For those of you who missed class last week, we spent quite a bit of time talking about the relationship between technology, organic life, industrialization, and Lawrence’s own peculiar views about the relationship between sexuality, alienation, and life under industrialized, urban society. One of the complications and contradictions in Lawrence is that the fierce attention he gives to the individual (really a product of certain kinds of aggressive bourgeois liberal ideologies) cuts against his pre-lapsarian anti-capitalism.

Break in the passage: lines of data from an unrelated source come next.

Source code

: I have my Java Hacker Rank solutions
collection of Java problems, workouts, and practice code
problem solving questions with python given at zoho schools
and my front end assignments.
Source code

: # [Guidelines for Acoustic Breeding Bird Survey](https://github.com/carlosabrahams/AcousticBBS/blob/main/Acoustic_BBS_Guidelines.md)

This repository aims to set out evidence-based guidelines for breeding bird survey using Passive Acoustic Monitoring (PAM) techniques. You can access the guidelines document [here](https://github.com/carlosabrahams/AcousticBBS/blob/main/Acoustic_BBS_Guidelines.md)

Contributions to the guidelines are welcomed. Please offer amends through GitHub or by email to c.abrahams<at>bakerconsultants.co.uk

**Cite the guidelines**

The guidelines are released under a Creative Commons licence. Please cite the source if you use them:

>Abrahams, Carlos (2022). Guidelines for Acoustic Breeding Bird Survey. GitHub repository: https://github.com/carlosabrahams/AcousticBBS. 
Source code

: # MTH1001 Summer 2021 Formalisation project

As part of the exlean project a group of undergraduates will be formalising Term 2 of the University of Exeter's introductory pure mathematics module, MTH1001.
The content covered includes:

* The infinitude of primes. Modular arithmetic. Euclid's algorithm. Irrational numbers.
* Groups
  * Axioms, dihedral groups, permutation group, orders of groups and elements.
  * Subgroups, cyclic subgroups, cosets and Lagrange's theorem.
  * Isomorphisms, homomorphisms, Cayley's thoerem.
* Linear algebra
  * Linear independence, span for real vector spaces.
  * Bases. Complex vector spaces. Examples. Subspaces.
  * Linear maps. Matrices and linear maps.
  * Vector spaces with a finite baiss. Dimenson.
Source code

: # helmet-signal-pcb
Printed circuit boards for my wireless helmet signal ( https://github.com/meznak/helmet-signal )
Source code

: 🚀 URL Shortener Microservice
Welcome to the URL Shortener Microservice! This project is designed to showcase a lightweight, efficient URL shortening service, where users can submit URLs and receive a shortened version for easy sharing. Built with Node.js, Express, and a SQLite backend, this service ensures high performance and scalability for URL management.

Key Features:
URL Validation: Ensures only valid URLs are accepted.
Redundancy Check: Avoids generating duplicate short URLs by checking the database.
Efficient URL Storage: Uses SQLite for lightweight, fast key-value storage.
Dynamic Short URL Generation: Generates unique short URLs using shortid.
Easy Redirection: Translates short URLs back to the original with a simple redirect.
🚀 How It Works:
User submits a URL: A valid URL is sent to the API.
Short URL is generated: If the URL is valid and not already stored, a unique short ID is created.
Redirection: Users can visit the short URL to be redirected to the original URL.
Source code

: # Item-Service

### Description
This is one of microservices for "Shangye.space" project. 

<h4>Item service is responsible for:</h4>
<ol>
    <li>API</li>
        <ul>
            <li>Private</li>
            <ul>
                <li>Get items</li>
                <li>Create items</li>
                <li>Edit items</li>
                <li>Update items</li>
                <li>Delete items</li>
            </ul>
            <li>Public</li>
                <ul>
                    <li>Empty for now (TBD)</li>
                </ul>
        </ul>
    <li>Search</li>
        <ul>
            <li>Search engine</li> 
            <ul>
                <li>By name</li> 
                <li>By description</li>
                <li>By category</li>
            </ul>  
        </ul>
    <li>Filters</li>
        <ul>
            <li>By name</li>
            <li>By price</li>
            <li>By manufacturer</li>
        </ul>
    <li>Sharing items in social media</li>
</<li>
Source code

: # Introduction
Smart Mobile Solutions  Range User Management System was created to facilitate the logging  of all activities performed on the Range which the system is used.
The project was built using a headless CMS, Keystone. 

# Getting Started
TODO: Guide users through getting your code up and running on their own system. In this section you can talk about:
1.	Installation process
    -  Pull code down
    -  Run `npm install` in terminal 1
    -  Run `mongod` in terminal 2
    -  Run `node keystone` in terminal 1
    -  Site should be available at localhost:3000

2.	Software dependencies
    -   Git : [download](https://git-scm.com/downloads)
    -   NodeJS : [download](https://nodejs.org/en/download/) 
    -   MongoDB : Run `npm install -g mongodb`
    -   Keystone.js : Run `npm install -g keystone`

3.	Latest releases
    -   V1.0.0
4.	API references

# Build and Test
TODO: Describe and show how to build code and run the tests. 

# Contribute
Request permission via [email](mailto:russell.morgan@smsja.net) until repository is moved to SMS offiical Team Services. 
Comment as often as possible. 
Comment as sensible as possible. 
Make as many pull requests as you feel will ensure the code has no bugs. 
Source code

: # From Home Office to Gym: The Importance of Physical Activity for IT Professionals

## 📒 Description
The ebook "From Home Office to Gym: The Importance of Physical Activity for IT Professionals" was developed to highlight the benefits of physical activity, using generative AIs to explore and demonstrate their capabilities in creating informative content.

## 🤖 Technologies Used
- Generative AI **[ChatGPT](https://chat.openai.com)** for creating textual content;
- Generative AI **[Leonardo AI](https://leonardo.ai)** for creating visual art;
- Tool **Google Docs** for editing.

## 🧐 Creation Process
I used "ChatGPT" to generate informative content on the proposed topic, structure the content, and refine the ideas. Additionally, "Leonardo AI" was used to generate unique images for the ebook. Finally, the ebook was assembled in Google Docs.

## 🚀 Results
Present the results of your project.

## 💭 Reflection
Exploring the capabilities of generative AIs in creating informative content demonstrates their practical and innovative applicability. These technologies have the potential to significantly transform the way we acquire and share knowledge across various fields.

We spent some time thinking about what this contradiction means in places like Chapter 17 (The Industrial Magnate), where the problems of technology (mechanization, mindless repetition, inhuman organization) become closely related to Lawrence’s own project of writing and describing unalienated human life, in fact are only possible because Lawrence can feel (but perhaps not resolve) the tension between writing against modernity in the very terms of modernity, for audiences shaped by modernity, in a necessarily modern medium. The following passage was useful for thinking about some of those issues:

“Immediately he SAW the firm, he realised what he could do. He had a fight to fight with Matter, with the earth and the coal it enclosed. This was the sole idea, to turn upon the inanimate matter of the underground, and reduce it to his will. And for this fight with matter, one must have perfect instruments in perfect organisation, a mechanism so subtle and harmonious in its workings that it represents the single mind of man, and by its relentless repetition of given movement, will accomplish a purpose irresistibly, inhumanly. It was this inhuman principle in the mechanism he wanted to construct that inspired Gerald with an almost religious exaltation. He, the man, could interpose a perfect, changeless, godlike medium between himself and the Matter he had to subjugate. There were two opposites, his will and the resistant Matter of the earth. And between these he could establish the very expression of his will, the incarnation of his power, a great and perfect machine, a system, an activity of pure order, pure mechanical repetition, repetition ad infinitum, hence eternal and infinite. He found his eternal and his infinite in the pure machine-principle of perfect co-ordination into one pure, complex, infinitely repeated motion, like the spinning of a wheel; but a productive spinning, as the revolving of the universe may be called a productive spinning, a productive repetition through eternity, to infinity. And this is the Godmotion, this productive repetition ad infinitum. And Gerald was the God of the machine, Deus ex Machina. And the whole productive will of man was the Godhead.

“He had his life-work now, to extend over the earth a great and perfect system in which the will of man ran smooth and unthwarted, timeless, a Godhead in process. He had to begin with the mines. The terms were given: first the resistant Matter of the underground; then the instruments of its subjugation, instruments human and metallic; and finally his own pure will, his own mind. It would need a marvelous adjustment of myriad instruments, human, animal, metallic, kinetic, dynamic, a marvellous casting of myriad tiny wholes into one great perfect entirety. And then, in this case there was perfection attained, the will of the highest was perfectly fulfilled, the will of mankind was perfectly enacted; for was not mankind mystically contra-distinguished against inanimate Matter, was not the history of mankind just the history of the conquest of the one by the other?”